Adentrar a maternidade e a paternidade parece que perdoa, abole e purifica os que estão nessa relação.
Desde que ouvi uma entrevista, há milênios, do Ney Latorraca para o Jô Soares, em que ele dizia que não tinha direito de trazer uma vida ao mundo, parece que vesti tal posição.
Já fui bem mais endurecido com minha opinião e olhei torto e com desconfiança para os que, apenas, com um gesto fácil, colocavam mais humanos no globo.
A melhor definição é que ter filhos é ter corações fora do peito. Como suportar a angústia de ter esses corações andando por aí? O sujeito fica ainda mais repartido.
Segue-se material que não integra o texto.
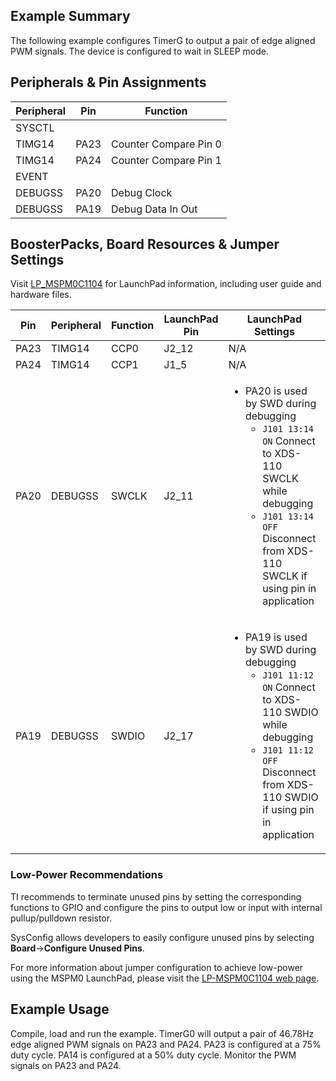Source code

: ## Example Summary

The following example configures TimerG to output a pair of edge aligned PWM
signals. The device is configured to wait in SLEEP mode.

## Peripherals & Pin Assignments

| Peripheral | Pin | Function |
| --- | --- | --- |
| SYSCTL |  |  |
| TIMG14 | PA23 | Counter Compare Pin 0 |
| TIMG14 | PA24 | Counter Compare Pin 1 |
| EVENT |  |  |
| DEBUGSS | PA20 | Debug Clock |
| DEBUGSS | PA19 | Debug Data In Out |

## BoosterPacks, Board Resources & Jumper Settings

Visit [LP_MSPM0C1104](https://www.ti.com/tool/LP-MSPM0C1104) for LaunchPad information, including user guide and hardware files.

| Pin | Peripheral | Function | LaunchPad Pin | LaunchPad Settings |
| --- | --- | --- | --- | --- |
| PA23 | TIMG14 | CCP0 | J2_12 | N/A |
| PA24 | TIMG14 | CCP1 | J1_5 | N/A |
| PA20 | DEBUGSS | SWCLK | J2_11 | <ul><li>PA20 is used by SWD during debugging<br><ul><li>`J101 13:14 ON` Connect to XDS-110 SWCLK while debugging<br><li>`J101 13:14 OFF` Disconnect from XDS-110 SWCLK if using pin in application</ul></ul> |
| PA19 | DEBUGSS | SWDIO | J2_17 | <ul><li>PA19 is used by SWD during debugging<br><ul><li>`J101 11:12 ON` Connect to XDS-110 SWDIO while debugging<br><li>`J101 11:12 OFF` Disconnect from XDS-110 SWDIO if using pin in application</ul></ul> |

### Low-Power Recommendations
TI recommends to terminate unused pins by setting the corresponding functions to
GPIO and configure the pins to output low or input with internal
pullup/pulldown resistor.

SysConfig allows developers to easily configure unused pins by selecting **Board**→**Configure Unused Pins**.

For more information about jumper configuration to achieve low-power using the
MSPM0 LaunchPad, please visit the [LP-MSPM0C1104 web page](https://www.ti.com/tool/LP-MSPM0C1104).

## Example Usage
Compile, load and run the example.
TimerG0 will output a pair of 46.78Hz edge aligned PWM signals on PA23 and PA24.
PA23 is configured at a 75% duty cycle.
PA14 is configured at a 50% duty cycle.
Monitor the PWM signals on PA23 and PA24.
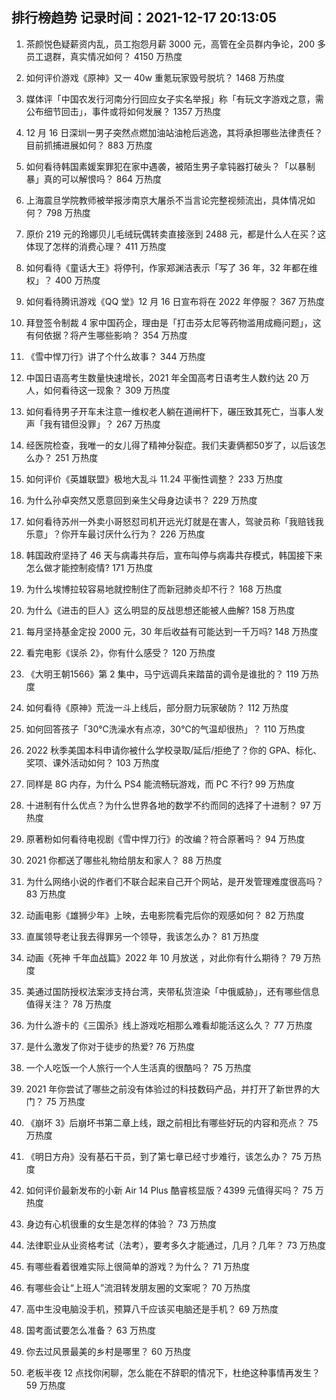 
## 排行榜趋势 记录时间：2021-12-17 20:13:05
  
  1. 茶颜悦色疑薪资内乱，员工抱怨月薪 3000 元，高管在全员群内争论，200 多员工退群，真实情况如何？ 4150 万热度
    
  2. 如何评价游戏《原神》又一 40w 重氪玩家毁号脱坑？ 1468 万热度
    
  3. 媒体评「中国农发行河南分行回应女子实名举报」称「有玩文字游戏之意，需公布细节回击」，事件或将如何发展？ 1357 万热度
    
  4. 12 月 16 日深圳一男子突然点燃加油站油枪后逃逸，其将承担哪些法律责任？目前抓捕进展如何？ 883 万热度
    
  5. 如何看待韩国素媛案罪犯在家中遇袭，被陌生男子拿钝器打破头？「以暴制暴」真的可以解恨吗？ 864 万热度
    
  6. 上海震旦学院教师被举报涉南京大屠杀不当言论完整视频流出，具体情况如何？ 798 万热度
    
  7. 原价 219 元的玲娜贝儿毛绒玩偶转卖直接涨到 2488 元，都是什么人在买？这体现了怎样的消费心理？ 411 万热度
    
  8. 如何看待《童话大王》将停刊，作家郑渊洁表示「写了 36 年，32 年都在维权」？ 400 万热度
    
  9. 如何看待腾讯游戏《QQ 堂》12 月 16 日宣布将在 2022 年停服？ 367 万热度
    
  10. 拜登签令制裁 4 家中国药企，理由是「打击芬太尼等药物滥用成瘾问题」，这有何依据？将产生哪些影响？ 354 万热度
    
  11. 《雪中悍刀行》讲了个什么故事？ 344 万热度
    
  12. 中国日语高考生数量快速增长，2021 年全国高考日语考生人数约达 20 万人，如何看待这一现象？ 309 万热度
    
  13. 如何看待男子开车未注意一维权老人躺在道闸杆下，碾压致其死亡，当事人发声「我有错但没罪」？ 267 万热度
    
  14. 经医院检查，我唯一的女儿得了精神分裂症。我们夫妻俩都50岁了，以后该怎么办？ 251 万热度
    
  15. 如何评价《英雄联盟》极地大乱斗 11.24 平衡性调整？ 233 万热度
    
  16. 为什么孙卓突然又愿意回到亲生父母身边读书？ 229 万热度
    
  17. 如何看待苏州一外卖小哥怒怼司机开远光灯就是在害人，驾驶员称「我赔钱我乐意」？你开车最讨厌什么行为？ 226 万热度
    
  18. 韩国政府坚持了 46 天与病毒共存后，宣布叫停与病毒共存模式，韩国接下来怎么做才能控制疫情? 171 万热度
    
  19. 为什么埃博拉较容易地就控制住了而新冠肺炎却不行？ 168 万热度
    
  20. 为什么《进击的巨人》这么明显的反战思想还能被人曲解? 158 万热度
    
  21. 每月坚持基金定投 2000 元，30 年后收益有可能达到一千万吗? 148 万热度
    
  22. 看完电影《误杀 2》，你有什么感受？ 120 万热度
    
  23. 《大明王朝1566》第 2 集中，马宁远调兵来踏苗的调令是谁批的？ 119 万热度
    
  24. 如何看待《原神》荒泷一斗上线后，部分厨力玩家破防？ 112 万热度
    
  25. 如何回答孩子「30℃洗澡水有点凉，30℃的气温却很热」？ 110 万热度
    
  26. 2022 秋季美国本科申请你被什么学校录取/延后/拒绝了？你的 GPA、标化、奖项、课外活动如何？ 103 万热度
    
  27. 同样是 8G 内存，为什么 PS4 能流畅玩游戏，而 PC 不行? 99 万热度
    
  28. 十进制有什么优点？为什么世界各地的数学不约而同的选择了十进制？ 97 万热度
    
  29. 原著粉如何看待电视剧《雪中悍刀行》的改编？符合原著吗？ 94 万热度
    
  30. 2021 你都送了哪些礼物给朋友和家人？ 88 万热度
    
  31. 为什么网络小说的作者们不联合起来自己开个网站，是开发管理难度很高吗？ 83 万热度
    
  32. 动画电影《雄狮少年》上映，去电影院看完后你的观感如何？ 82 万热度
    
  33. 直属领导老让我去得罪另一个领导，我该怎么办？ 81 万热度
    
  34. 动画《死神 千年血战篇》2022 年 10 月放送 ​​​，对此你有什么期待？ 79 万热度
    
  35. 美通过国防授权法案涉支持台湾，夹带私货渲染「中俄威胁」，还有哪些信息值得关注？ 78 万热度
    
  36. 为什么游卡的《三国杀》线上游戏吃相那么难看却能活这么久？ 77 万热度
    
  37. 是什么激发了你对于徒步的热爱? 76 万热度
    
  38. 一个人吃饭一个人旅行一个人生活真的很酷吗？ 75 万热度
    
  39. 2021 年你尝试了哪些之前没有体验过的科技数码产品，并打开了新世界的大门？ 75 万热度
    
  40. 《崩坏 3》后崩坏书第二章上线，跟之前相比有哪些好玩的内容和亮点？ 75 万热度
    
  41. 《明日方舟》没有基石干员，到了第七章已经寸步难行，该怎么办？ 75 万热度
    
  42. 如何评价最新发布的小新 Air 14 Plus 酷睿核显版？4399 元值得买吗？ 75 万热度
    
  43. 身边有心机很重的女生是怎样的体验？ 73 万热度
    
  44. 法律职业从业资格考试（法考），要考多久才能通过，几月？几年？ 73 万热度
    
  45. 有哪些看着很难实际上很简单的游戏？为什么？ 71 万热度
    
  46. 有哪些会让“上班人”流泪转发朋友圈的文案呢？ 70 万热度
    
  47. 高中生没电脑没手机，预算八千应该买电脑还是手机？ 69 万热度
    
  48. 国考面试要怎么准备？ 63 万热度
    
  49. 你去过风景最美的乡村是哪里？ 60 万热度
    
  50. 老板半夜 12 点找你闲聊，怎么能在不辞职的情况下，杜绝这种事情再发生？ 59 万热度
    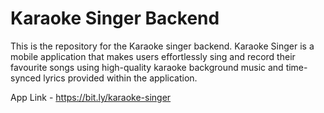 # Karaoke Singer Backend

This is the repository for the Karaoke singer backend.
Karaoke Singer is a mobile application that makes users effortlessly sing and record their favourite songs using high-quality karaoke background music and time-synced lyrics provided within the application.

App Link - https://bit.ly/karaoke-singer
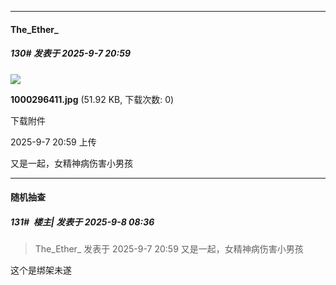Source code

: ﻿
*****

####  The_Ether_  
##### 130#       发表于 2025-9-7 20:59

<img src="https://img.stage1st.com/forum/202509/07/205900d2bkbn4z344o4n43.jpg" referrerpolicy="no-referrer">

<strong>1000296411.jpg</strong> (51.92 KB, 下载次数: 0)

下载附件

2025-9-7 20:59 上传

又是一起，女精神病伤害小男孩


*****

####  随机抽查  
##### 131#         楼主| 发表于 2025-9-8 08:36

<blockquote>The_Ether_ 发表于 2025-9-7 20:59
又是一起，女精神病伤害小男孩</blockquote>
这个是绑架未遂

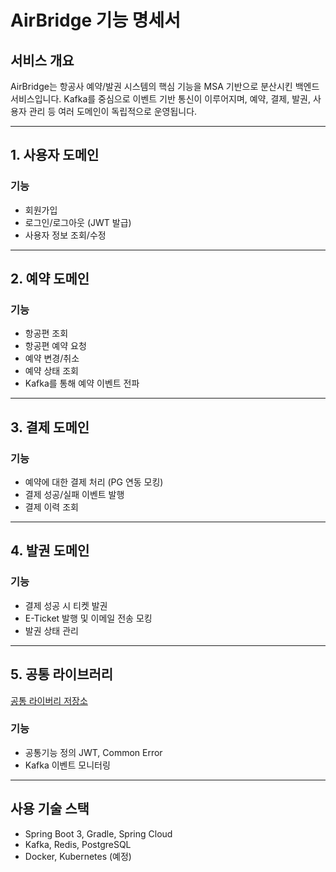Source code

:# AirBridge 기능 명세서

## 서비스 개요

AirBridge는 항공사 예약/발권 시스템의 핵심 기능을 MSA 기반으로 분산시킨 백엔드 서비스입니다. Kafka를 중심으로 이벤트 기반 통신이 이루어지며, 예약, 결제, 발권, 사용자 관리 등 여러 도메인이 독립적으로 운영됩니다.

---

## 1. 사용자 도메인

### 기능

- 회원가입
- 로그인/로그아웃 (JWT 발급)
- 사용자 정보 조회/수정

---

## 2. 예약 도메인

### 기능

- 항공편 조회
- 항공편 예약 요청
- 예약 변경/취소
- 예약 상태 조회
- Kafka를 통해 예약 이벤트 전파

---

## 3. 결제 도메인

### 기능

- 예약에 대한 결제 처리 (PG 연동 모킹)
- 결제 성공/실패 이벤트 발행
- 결제 이력 조회

---

## 4. 발권 도메인

### 기능

- 결제 성공 시 티켓 발권
- E-Ticket 발행 및 이메일 전송 모킹
- 발권 상태 관리

---

## 5. 공통 라이브러리
[공통 라이버리 저장소](https://github.com/dudwhd20/airbridge-common-lib)

### 기능

- 공통기능 정의 JWT, Common Error 
- Kafka 이벤트 모니터링

---

## 사용 기술 스택

- Spring Boot 3, Gradle, Spring Cloud
- Kafka, Redis, PostgreSQL
- Docker, Kubernetes (예정)
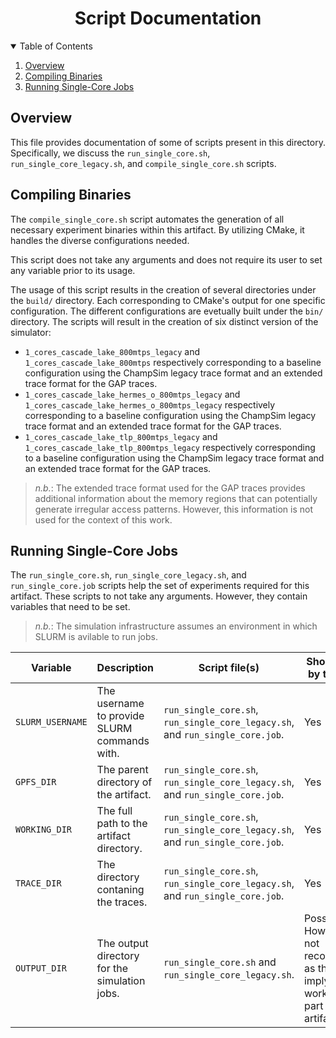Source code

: <p align="center">
  <h1 align="center">Script Documentation
  </h1>
</p>

<details open="open">
  <summary>Table of Contents</summary>
  <ol>
    <li><a href="#overview">Overview</a></li>
    <li><a href="#compiling-binaries">Compiling Binaries</a></li>
    <li><a href="#running-single-core-jobs">Running Single-Core Jobs</a></li>
  </ol>
</details>

## Overview

This file provides documentation of some of scripts present in this directory. Specifically, we discuss the `run_single_core.sh`, `run_single_core_legacy.sh`, and `compile_single_core.sh` scripts.

## Compiling Binaries

The `compile_single_core.sh` script automates the generation of all necessary experiment binaries within this artifact. By utilizing CMake, it handles the diverse configurations needed.

This script does not take any arguments and does not require its user to set any variable prior to its usage.

The usage of this script results in the creation of several directories under the `build/` directory. Each corresponding to CMake's output for one specific configuration. The different configurations are evetually built under the `bin/` directory. The scripts will result in the creation of six distinct version of the simulator:

 - `1_cores_cascade_lake_800mtps_legacy` and `1_cores_cascade_lake_800mtps` respectively corresponding to a baseline configuration using the ChampSim legacy trace format and an extended trace format for the GAP traces.
 - `1_cores_cascade_lake_hermes_o_800mtps_legacy` and `1_cores_cascade_lake_hermes_o_800mtps_legacy` respectively corresponding to a baseline configuration using the ChampSim legacy trace format and an extended trace format for the GAP traces.
 - `1_cores_cascade_lake_tlp_800mtps_legacy` and `1_cores_cascade_lake_tlp_800mtps_legacy` respectively corresponding to a baseline configuration using the ChampSim legacy trace format and an extended trace format for the GAP traces.

> *n.b.*: The extended trace format used for the GAP traces provides additional information about the memory regions that can potentially generate irregular access patterns. However, this information is not used for the context of this work.

## Running Single-Core Jobs

The `run_single_core.sh`, `run_single_core_legacy.sh`, and `run_single_core.job` scripts help the set of experiments required for this artifact. These scripts to not take any arguments. However, they contain variables that need to be set.

> *n.b.*: The simulation infrastructure assumes an environment in which SLURM is avilable to run jobs.

| Variable | Description | Script file(s) | Shoud be set by the user? |
|----------|-------------|----------------|---------------------------|
| `SLURM_USERNAME` | The username to provide SLURM commands with. | `run_single_core.sh`, `run_single_core_legacy.sh`, and `run_single_core.job`. | Yes |
| `GPFS_DIR` | The parent directory of the artifact. | `run_single_core.sh`, `run_single_core_legacy.sh`, and `run_single_core.job`. | Yes |
| `WORKING_DIR` | The full path to the artifact directory. | `run_single_core.sh`, `run_single_core_legacy.sh`, and `run_single_core.job`. | Yes |
| `TRACE_DIR` | The directory contaning the traces. | `run_single_core.sh`, `run_single_core_legacy.sh`, and `run_single_core.job`. | Yes |
| `OUTPUT_DIR` | The output directory for the simulation jobs. | `run_single_core.sh` and `run_single_core_legacy.sh`. | Possible. However, it is not recommended as this would imply extra work in other part of the artifact. |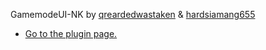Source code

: GamemodeUI-NK by [qreardedwastaken](https://doukanbhey.tech.) & [hardsiamang655](https://github.com/hardsiamang655)
* [Go to the plugin page.](https://cloudburstmc.org/resources/gamemodeui.734/)
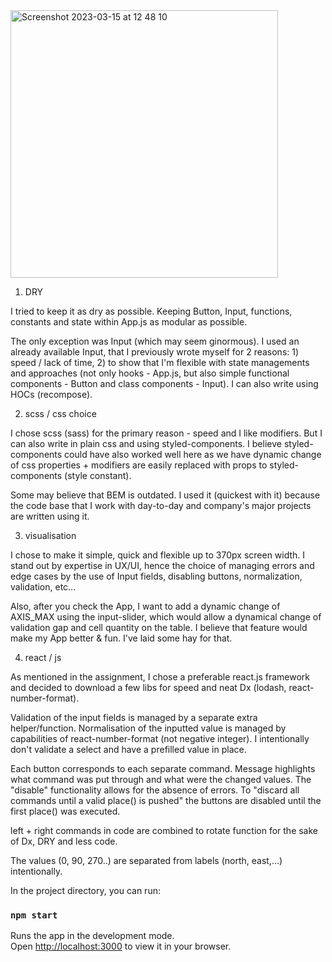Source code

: <img width="428" alt="Screenshot 2023-03-15 at 12 48 10" src="https://user-images.githubusercontent.com/47773728/225210493-41a6ab27-8de3-45e4-bd2b-d8056bb5ba95.png">


1. DRY

I tried to keep it as dry as possible. Keeping Button, Input, functions, constants and state within App.js as modular as possible.

The only exception was Input (which may seem ginormous). I used an already available Input, that I previously wrote myself for 2 reasons: 1) speed / lack of time, 2) to show that I'm flexible with state managements and approaches (not only hooks - App.js, but also simple functional components - Button and class components - Input). I can also write using HOCs (recompose).

2. scss / css choice

I chose scss (sass) for the primary reason - speed and I like modifiers. But I can also write in plain css and using styled-components. I believe styled-components could have also worked well here as we have dynamic change of css properties + modifiers are easily replaced with props to styled-components (style constant). 

Some may believe that BEM is outdated. I used it (quickest with it) because the code base that I work with day-to-day and company's major projects are written using it. 

3. visualisation

I chose to make it simple, quick and flexible up to 370px screen width. 
I stand out by expertise in UX/UI, hence the choice of managing errors and edge cases by the use of Input fields, disabling buttons, normalization, validation, etc...

Also, after you check the App, I want to add a dynamic change of AXIS_MAX using the input-slider, which would allow a dynamical change of validation gap and cell quantity on the table. I believe that feature would make my App better & fun. I've laid some hay for that.

4. react / js 

As mentioned in the assignment, I chose a preferable react.js framework and decided to download a few libs for speed and neat Dx (lodash, react-number-format).

Validation of the input fields is managed by a separate extra helper/function. Normalisation of the inputted value is managed by capabilities of react-number-format (not negative integer). I intentionally don't validate a select and have a prefilled value in place. 

Each button corresponds to each separate command. Message highlights what command was put through and what were the changed values. The "disable" functionality allows for the absence of errors. To "discard all commands until a valid place() is pushed" the buttons are disabled until the first place() was executed.

left + right commands in code are combined to rotate function for the sake of Dx, DRY and less code.

The values (0, 90, 270..) are separated from labels (north, east,...) intentionally. 



In the project directory, you can run:

### `npm start`

Runs the app in the development mode.\
Open [http://localhost:3000](http://localhost:3000) to view it in your browser.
Ele passa a ser um outro e a se autodenominar usando a terceira pessoa. “Vem com a mamãe”; “papai já vai”. E ainda chama sua irmã de tia e se refere ao próprio pai como vovô.
E mais uma vez, minha querida Clarice já dizia:
“Eu posso ter filhos e nada sei”. Ou algo assim.
Mas tem lado bom?
Minha visão tende a ir para o trágico e, diante de tanta perturbação, não acho que a passagem pela vida seja um acontecimento maravilhoso, bendito, fundamental, ao qual devamos agradecer.
O sujeito é sempre jogado no mundo e tem que descobrir o seu jeito de fazer isso aqui ser, pelo menos, bom.
O que pode salvar é o bom humor (e amor, claro! muito amor!). Não acreditar em qualquer ideal de felicidade. Ou mais, não acreditar em nenhum ideal. Viver com aquilo que é; com o que é possível.
Viajar lá para cima, ir até o espaço sideral e olhar a Terra, ver como tudo é tão fabricado e rotulado. Que as fronteiras não existem, que países não existem.
Mas parece que a coisa está muito crua e pouquíssimo adocicada, como se faltasse uma quarta camada de cor. Ou, ninguém aguenta ficar sem doçura, como se tudo tivesse que ser, sempre, maravilhoso.
Não é à toa que uma forte característica de nossos tempos é tomar um remédio para tentar domar a gangorra da vida. Aparentemente, nos tornamos intolerantes com o que não dá certo, com o sofrimento, com o limite. Já não podemos suportar.
O remédio tenta calar esse mal-estar constante que nos acompanha. A tristeza, os déficits e síndromes, as humanidades, a falha, a falta. A morte.
Em vez de tentar superar o furo, contorná-lo e assim criar algo; inventar.
E, para ficar um pouco mais leve, nunca parar de duvidar e manter um constante não saber, porque certeza demais é loucura certa.
Josef Chasilew é maquiador e cabeleireiro.